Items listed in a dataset

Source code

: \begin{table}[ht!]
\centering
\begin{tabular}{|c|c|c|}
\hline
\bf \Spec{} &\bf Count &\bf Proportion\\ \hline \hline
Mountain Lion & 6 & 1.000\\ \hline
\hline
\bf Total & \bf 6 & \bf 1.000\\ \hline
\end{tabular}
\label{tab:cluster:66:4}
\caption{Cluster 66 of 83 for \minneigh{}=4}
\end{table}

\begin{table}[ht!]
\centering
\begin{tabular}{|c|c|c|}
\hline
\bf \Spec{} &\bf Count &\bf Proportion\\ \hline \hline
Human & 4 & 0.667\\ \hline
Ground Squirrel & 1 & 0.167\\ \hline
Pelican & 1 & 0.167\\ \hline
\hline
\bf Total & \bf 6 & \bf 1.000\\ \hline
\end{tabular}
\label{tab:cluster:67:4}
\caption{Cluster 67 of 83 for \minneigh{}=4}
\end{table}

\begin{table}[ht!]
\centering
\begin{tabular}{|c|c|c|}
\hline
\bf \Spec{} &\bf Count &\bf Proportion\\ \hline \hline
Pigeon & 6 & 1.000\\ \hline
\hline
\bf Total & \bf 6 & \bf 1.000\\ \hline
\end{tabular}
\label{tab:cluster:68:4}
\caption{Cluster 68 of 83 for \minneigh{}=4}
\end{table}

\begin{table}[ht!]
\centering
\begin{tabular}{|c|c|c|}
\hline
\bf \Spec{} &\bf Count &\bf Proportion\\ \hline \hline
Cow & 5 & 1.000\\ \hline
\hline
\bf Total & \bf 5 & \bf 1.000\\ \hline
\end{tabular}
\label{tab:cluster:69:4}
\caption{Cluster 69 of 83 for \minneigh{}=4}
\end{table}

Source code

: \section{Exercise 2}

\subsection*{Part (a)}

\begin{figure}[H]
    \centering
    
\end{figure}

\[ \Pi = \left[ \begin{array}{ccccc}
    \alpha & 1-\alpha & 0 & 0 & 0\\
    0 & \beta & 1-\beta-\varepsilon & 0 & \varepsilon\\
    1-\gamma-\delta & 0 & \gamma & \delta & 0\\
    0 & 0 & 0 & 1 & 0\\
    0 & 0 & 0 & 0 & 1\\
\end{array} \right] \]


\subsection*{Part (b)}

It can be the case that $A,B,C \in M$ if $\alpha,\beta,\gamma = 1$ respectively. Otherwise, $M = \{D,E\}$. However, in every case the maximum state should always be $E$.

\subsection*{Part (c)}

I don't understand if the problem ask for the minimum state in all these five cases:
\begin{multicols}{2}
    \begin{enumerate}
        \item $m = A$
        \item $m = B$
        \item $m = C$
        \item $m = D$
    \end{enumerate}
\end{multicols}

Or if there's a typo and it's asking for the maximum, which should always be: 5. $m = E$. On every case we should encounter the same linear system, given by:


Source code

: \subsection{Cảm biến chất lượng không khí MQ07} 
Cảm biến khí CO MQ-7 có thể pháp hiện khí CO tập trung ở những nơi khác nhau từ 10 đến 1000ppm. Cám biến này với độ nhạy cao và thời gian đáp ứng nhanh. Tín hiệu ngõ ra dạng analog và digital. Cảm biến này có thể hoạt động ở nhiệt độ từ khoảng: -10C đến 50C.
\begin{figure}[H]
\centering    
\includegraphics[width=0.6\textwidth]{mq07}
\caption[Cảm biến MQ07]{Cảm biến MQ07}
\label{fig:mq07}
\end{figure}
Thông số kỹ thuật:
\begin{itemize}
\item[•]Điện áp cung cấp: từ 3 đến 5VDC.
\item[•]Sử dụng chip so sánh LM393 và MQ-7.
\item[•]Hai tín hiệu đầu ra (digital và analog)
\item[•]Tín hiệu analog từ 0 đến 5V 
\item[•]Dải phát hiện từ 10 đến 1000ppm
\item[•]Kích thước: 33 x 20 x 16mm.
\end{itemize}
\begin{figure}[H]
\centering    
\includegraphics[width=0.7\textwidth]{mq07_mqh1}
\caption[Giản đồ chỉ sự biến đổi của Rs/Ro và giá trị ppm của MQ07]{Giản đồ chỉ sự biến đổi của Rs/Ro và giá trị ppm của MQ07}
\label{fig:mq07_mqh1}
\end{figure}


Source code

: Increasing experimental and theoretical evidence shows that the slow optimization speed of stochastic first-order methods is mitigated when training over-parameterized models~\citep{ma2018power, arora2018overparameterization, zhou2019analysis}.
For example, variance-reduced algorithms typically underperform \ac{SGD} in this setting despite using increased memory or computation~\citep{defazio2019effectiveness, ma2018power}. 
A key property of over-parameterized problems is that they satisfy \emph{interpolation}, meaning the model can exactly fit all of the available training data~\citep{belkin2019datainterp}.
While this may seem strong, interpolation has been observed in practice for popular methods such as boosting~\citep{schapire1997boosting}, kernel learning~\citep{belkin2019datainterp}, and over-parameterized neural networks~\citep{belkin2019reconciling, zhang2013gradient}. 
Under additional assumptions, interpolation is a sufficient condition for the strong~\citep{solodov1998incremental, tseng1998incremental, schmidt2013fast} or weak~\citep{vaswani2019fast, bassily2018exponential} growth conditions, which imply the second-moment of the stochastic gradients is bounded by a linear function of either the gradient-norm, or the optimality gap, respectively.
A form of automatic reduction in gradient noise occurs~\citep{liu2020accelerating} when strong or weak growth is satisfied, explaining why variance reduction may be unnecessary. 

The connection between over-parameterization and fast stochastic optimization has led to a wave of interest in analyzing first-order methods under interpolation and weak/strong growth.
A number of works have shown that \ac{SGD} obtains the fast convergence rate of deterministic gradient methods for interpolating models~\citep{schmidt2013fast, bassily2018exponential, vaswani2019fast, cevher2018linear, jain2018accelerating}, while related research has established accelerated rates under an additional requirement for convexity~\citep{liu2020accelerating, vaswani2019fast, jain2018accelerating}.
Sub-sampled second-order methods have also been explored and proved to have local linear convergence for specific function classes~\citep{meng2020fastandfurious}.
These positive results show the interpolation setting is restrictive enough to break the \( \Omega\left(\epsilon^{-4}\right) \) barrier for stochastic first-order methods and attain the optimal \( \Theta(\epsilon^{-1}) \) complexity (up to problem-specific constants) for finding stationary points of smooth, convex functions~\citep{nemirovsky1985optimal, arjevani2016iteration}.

- ASSIGNMENT -
Only the lines of the data holding the string "setting" are wanted; copy each of them.

- FINISHED EXERCISE -
For example, variance-reduced algorithms typically underperform \ac{SGD} in this setting despite using increased memory or computation~\citep{defazio2019effectiveness, ma2018power}. 
These positive results show the interpolation setting is restrictive enough to break the \( \Omega\left(\epsilon^{-4}\right) \) barrier for stochastic first-order methods and attain the optimal \( \Theta(\epsilon^{-1}) \) complexity (up to problem-specific constants) for finding stationary points of smooth, convex functions~\citep{nemirovsky1985optimal, arjevani2016iteration}.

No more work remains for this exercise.